■ **AIM OF THE TASK**:
Retype the records below exactly as they stand, but with no images.

Records from a collection
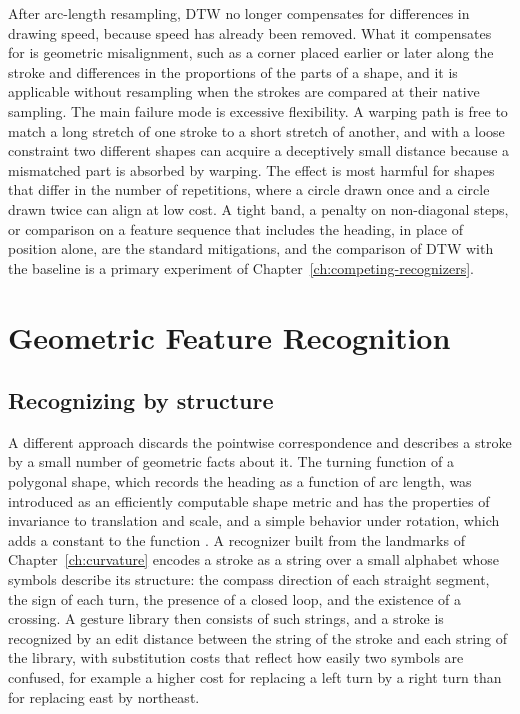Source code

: After arc-length resampling, DTW no longer compensates for differences in drawing speed, because speed has already been removed. What it compensates for is geometric misalignment, such as a corner placed earlier or later along the stroke and differences in the proportions of the parts of a shape, and it is applicable without resampling when the strokes are compared at their native sampling. The main failure mode is excessive flexibility. A warping path is free to match a long stretch of one stroke to a short stretch of another, and with a loose constraint two different shapes can acquire a deceptively small distance because a mismatched part is absorbed by warping. The effect is most harmful for shapes that differ in the number of repetitions, where a circle drawn once and a circle drawn twice can align at low cost. A tight band, a penalty on non-diagonal steps, or comparison on a feature sequence that includes the heading, in place of position alone, are the standard mitigations, and the comparison of DTW with the baseline is a primary experiment of Chapter~\ref{ch:competing-recognizers}.\evH

\chapter{Geometric Feature Recognition}\label{ch:geometric-recognition}

\section{Recognizing by structure}

A different approach discards the pointwise correspondence and describes a stroke by a small number of geometric facts about it. The turning function of a polygonal shape, which records the heading as a function of arc length, was introduced as an efficiently computable shape metric and has the properties of invariance to translation and scale, and a simple behavior under rotation, which adds a constant to the function \cite{arkin1991}.\evD{} A recognizer built from the landmarks of Chapter~\ref{ch:curvature} encodes a stroke as a string over a small alphabet whose symbols describe its structure: the compass direction of each straight segment, the sign of each turn, the presence of a closed loop, and the existence of a crossing. A gesture library then consists of such strings, and a stroke is recognized by an edit distance between the string of the stroke and each string of the library, with substitution costs that reflect how easily two symbols are confused, for example a higher cost for replacing a left turn by a right turn than for replacing east by northeast.

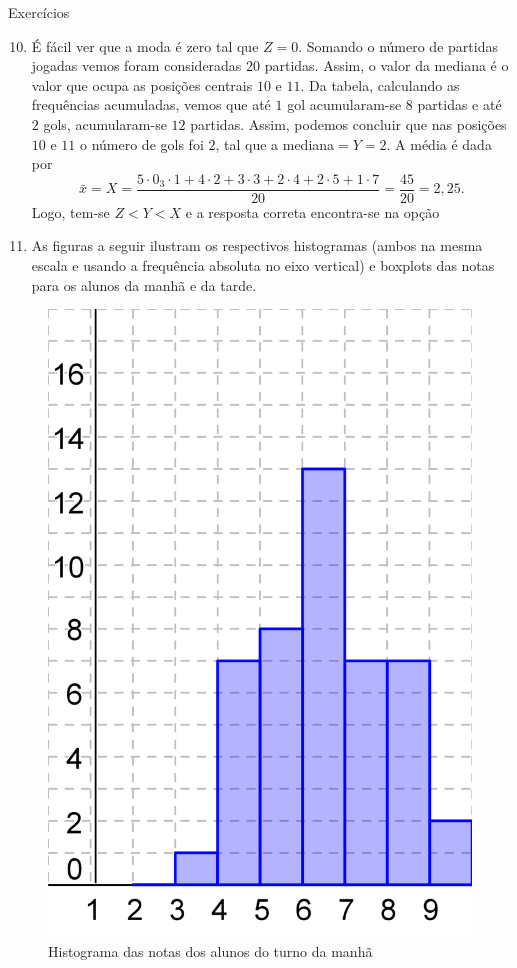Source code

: \begin{answer}{Exercícios}
{\exerciselist
  \begin{enumerate}\setcounter{enumi}{9}
  \item É fácil ver que a moda é zero tal que $Z=0$. Somando o número de partidas jogadas vemos foram consideradas $20$ partidas. Assim, o valor da mediana é o valor que ocupa as posições centrais $10$ e $11$. Da tabela, calculando as frequências acumuladas, vemos que até $1$ gol acumularam-se $8$ partidas e até $2$ gols, acumularam-se $12$ partidas. Assim, podemos concluir que nas posições $10$ e $11$ o número de gols foi $2$, tal que a mediana$=Y=2$. A média é dada por
  \begin{equation*}
  \bar{x}=X=\frac{5\cdot0_3\cdot1+4\cdot2+3\cdot3+2\cdot4+2\cdot5+1\cdot7}{20}=\frac{45}{20}=2{,}25.
  \end{equation*}
  Logo, tem-se $Z<Y<X$ e a resposta correta encontra-se na opção 
  \item As figuras a seguir ilustram os respectivos histogramas (ambos na mesma escala e usando a frequência absoluta no eixo vertical) e boxplots das notas para os alunos da manhã e da tarde.
  \end{enumerate}
\begin{multicols}{2}
    \begin{figure}[H]
  \centering
  
  \includegraphics[width=.6\linewidth]{histograma_turma_manha_1.png}
  \caption{Histograma das notas dos alunos do turno da manhã}
  \label{}
  \end{figure}
  \begin{figure}[H]
  \centering
  

\end{figure}
\end{multicols}}
\end{answer}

■ **TASK RESULT**:
Source code

: After arc-length resampling, DTW no longer compensates for differences in drawing speed, because speed has already been removed. What it compensates for is geometric misalignment, such as a corner placed earlier or later along the stroke and differences in the proportions of the parts of a shape, and it is applicable without resampling when the strokes are compared at their native sampling. The main failure mode is excessive flexibility. A warping path is free to match a long stretch of one stroke to a short stretch of another, and with a loose constraint two different shapes can acquire a deceptively small distance because a mismatched part is absorbed by warping. The effect is most harmful for shapes that differ in the number of repetitions, where a circle drawn once and a circle drawn twice can align at low cost. A tight band, a penalty on non-diagonal steps, or comparison on a feature sequence that includes the heading, in place of position alone, are the standard mitigations, and the comparison of DTW with the baseline is a primary experiment of Chapter~\ref{ch:competing-recognizers}.\evH

\chapter{Geometric Feature Recognition}\label{ch:geometric-recognition}

\section{Recognizing by structure}

A different approach discards the pointwise correspondence and describes a stroke by a small number of geometric facts about it. The turning function of a polygonal shape, which records the heading as a function of arc length, was introduced as an efficiently computable shape metric and has the properties of invariance to translation and scale, and a simple behavior under rotation, which adds a constant to the function \cite{arkin1991}.\evD{} A recognizer built from the landmarks of Chapter~\ref{ch:curvature} encodes a stroke as a string over a small alphabet whose symbols describe its structure: the compass direction of each straight segment, the sign of each turn, the presence of a closed loop, and the existence of a crossing. A gesture library then consists of such strings, and a stroke is recognized by an edit distance between the string of the stroke and each string of the library, with substitution costs that reflect how easily two symbols are confused, for example a higher cost for replacing a left turn by a right turn than for replacing east by northeast.

Source code

: \begin{answer}{Exercícios}
{\exerciselist
  \begin{enumerate}\setcounter{enumi}{9}
  \item É fácil ver que a moda é zero tal que $Z=0$. Somando o número de partidas jogadas vemos foram consideradas $20$ partidas. Assim, o valor da mediana é o valor que ocupa as posições centrais $10$ e $11$. Da tabela, calculando as frequências acumuladas, vemos que até $1$ gol acumularam-se $8$ partidas e até $2$ gols, acumularam-se $12$ partidas. Assim, podemos concluir que nas posições $10$ e $11$ o número de gols foi $2$, tal que a mediana$=Y=2$. A média é dada por
  \begin{equation*}
  \bar{x}=X=\frac{5\cdot0_3\cdot1+4\cdot2+3\cdot3+2\cdot4+2\cdot5+1\cdot7}{20}=\frac{45}{20}=2{,}25.
  \end{equation*}
  Logo, tem-se $Z<Y<X$ e a resposta correta encontra-se na opção 
  \item As figuras a seguir ilustram os respectivos histogramas (ambos na mesma escala e usando a frequência absoluta no eixo vertical) e boxplots das notas para os alunos da manhã e da tarde.
  \end{enumerate}
\begin{multicols}{2}
    \begin{figure}[H]
  \centering
  
  \includegraphics[width=.6\linewidth]{histograma_turma_manha_1.png}
  \caption{Histograma das notas dos alunos do turno da manhã}
  \label{}
  \end{figure}
  \begin{figure}[H]
  \centering
  

\end{figure}
\end{multicols}}
\end{answer}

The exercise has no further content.